Dans les années 1940 et 1950, le gouvernement communiste désire faire rayonner la culture locale et, suivant le modèle soviétique, établit de grands ensembles d'état. Des écoles enseignent les musiques traditionnelles et apprennent les instruments régionaux. Il s'ensuit une folklorisation, un lissage des traditions pour transmettre des messages et éduquer. Certaines chansons parlant par exemple de la collectivisation, de la meilleure manière de cultiver les champs et de l'utilisation des tracteurs. L'approche est classique, supprimant toute originalité et saveur rurale, occultant les liens avec la réalité. C'est une musique officielle, liée à l'état nation et à laquelle chaque citoyen peut s'identifier, excluant par la même occasion les minorités. Dans ces ensembles d'état, les chanteuses ne sont pas des paysannes illettrées mais elles ont étudié au conservatoire. Certes, ces voix sont fort différentes du monde classique: elles sont ouvertes, fortes, perçantes mais elles interprètent des morceaux qui ont été composés par différents arrangeurs. Le premier de ces groupes est le State Ensemble for Folk Songs and Dances dirigé par Philip Koutev (1903-82). Très talentueux, il part des chants très dissonants des villages et les transforme en un art bien plus harmonieux. D'autres arrangeurs ont suivi son exemple, comme Kosta Kolev, Nikolai Kaufman, Stefan Mutafchiev ou Ivan Spasov.

Et puis arrive Marcel Cellier. Ce Suisse tombe sous le charme des chœurs bulgares et publie en 1975 un premier disque qu'il nomme Le Mystère des Voix Bulgares (il s'agit en fait d'une compilation mettant en avant l'ensemble de Philip Koutev, ainsi que d'autres chœurs). En 1986, le label indépendant britannique 4AD réédite ce disque et c'est un succès immédiat qui marque les débuts de l'ère de la "world music" et de sa commercialisation à outrance. Ce genre de groupe plaît au public: les costumes sont magnifiques, les techniques vocales étonnent (même si elles sont éloignées de la tradition), la présentation est spectaculaire. La mode des chœurs se propage à travers le monde et chaque organisateur de concert veut présenter ce groupe-là, celui des Mystères et pas un autre - Mystère étant un label de qualité. Les groupes prolifèrent, prenant le même nom ou une variante de celui-ci, même si la qualité n'est pas au rendez-vous.
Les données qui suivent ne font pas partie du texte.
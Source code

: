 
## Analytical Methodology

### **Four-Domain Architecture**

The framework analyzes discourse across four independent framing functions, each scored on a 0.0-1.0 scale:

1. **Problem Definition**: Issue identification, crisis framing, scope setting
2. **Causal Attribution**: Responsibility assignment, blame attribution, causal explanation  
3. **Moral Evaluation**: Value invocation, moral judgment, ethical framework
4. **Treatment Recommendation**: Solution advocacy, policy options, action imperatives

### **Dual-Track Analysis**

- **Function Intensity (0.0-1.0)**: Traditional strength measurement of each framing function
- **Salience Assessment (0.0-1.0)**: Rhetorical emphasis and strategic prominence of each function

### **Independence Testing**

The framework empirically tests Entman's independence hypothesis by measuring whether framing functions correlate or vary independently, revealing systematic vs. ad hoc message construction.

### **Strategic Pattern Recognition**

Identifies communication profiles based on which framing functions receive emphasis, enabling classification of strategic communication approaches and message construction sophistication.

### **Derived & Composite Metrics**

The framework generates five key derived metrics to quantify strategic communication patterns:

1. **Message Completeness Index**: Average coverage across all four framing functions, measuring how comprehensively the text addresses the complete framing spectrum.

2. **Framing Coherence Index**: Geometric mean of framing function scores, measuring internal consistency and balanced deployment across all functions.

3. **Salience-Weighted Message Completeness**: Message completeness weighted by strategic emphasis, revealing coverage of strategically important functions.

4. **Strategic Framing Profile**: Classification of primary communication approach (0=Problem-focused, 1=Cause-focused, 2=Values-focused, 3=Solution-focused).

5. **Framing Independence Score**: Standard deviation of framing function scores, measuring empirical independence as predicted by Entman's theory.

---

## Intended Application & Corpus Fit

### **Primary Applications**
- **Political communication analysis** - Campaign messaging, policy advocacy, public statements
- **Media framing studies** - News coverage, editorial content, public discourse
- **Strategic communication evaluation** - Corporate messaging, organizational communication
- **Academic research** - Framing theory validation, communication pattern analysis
Ils deviennent un produit commercial que tout le monde s'arrache, allant du meilleur au pire, jusqu'aux remix techno de plus bas aloi (From Bulgaria with love, par exemple). Des collaborations voient le jour: Kate Bush par exemple invite des solistes pour chanter sur ses albums The sensual world et The red shoes.

Aujourd'hui, certains de ces groupes existent encore mais la fin du communisme a rendu la vie difficile. Ils passent à la télévision, renforçant le sentiment national mais sont détachés de l'idéologie d'état. (ASDS)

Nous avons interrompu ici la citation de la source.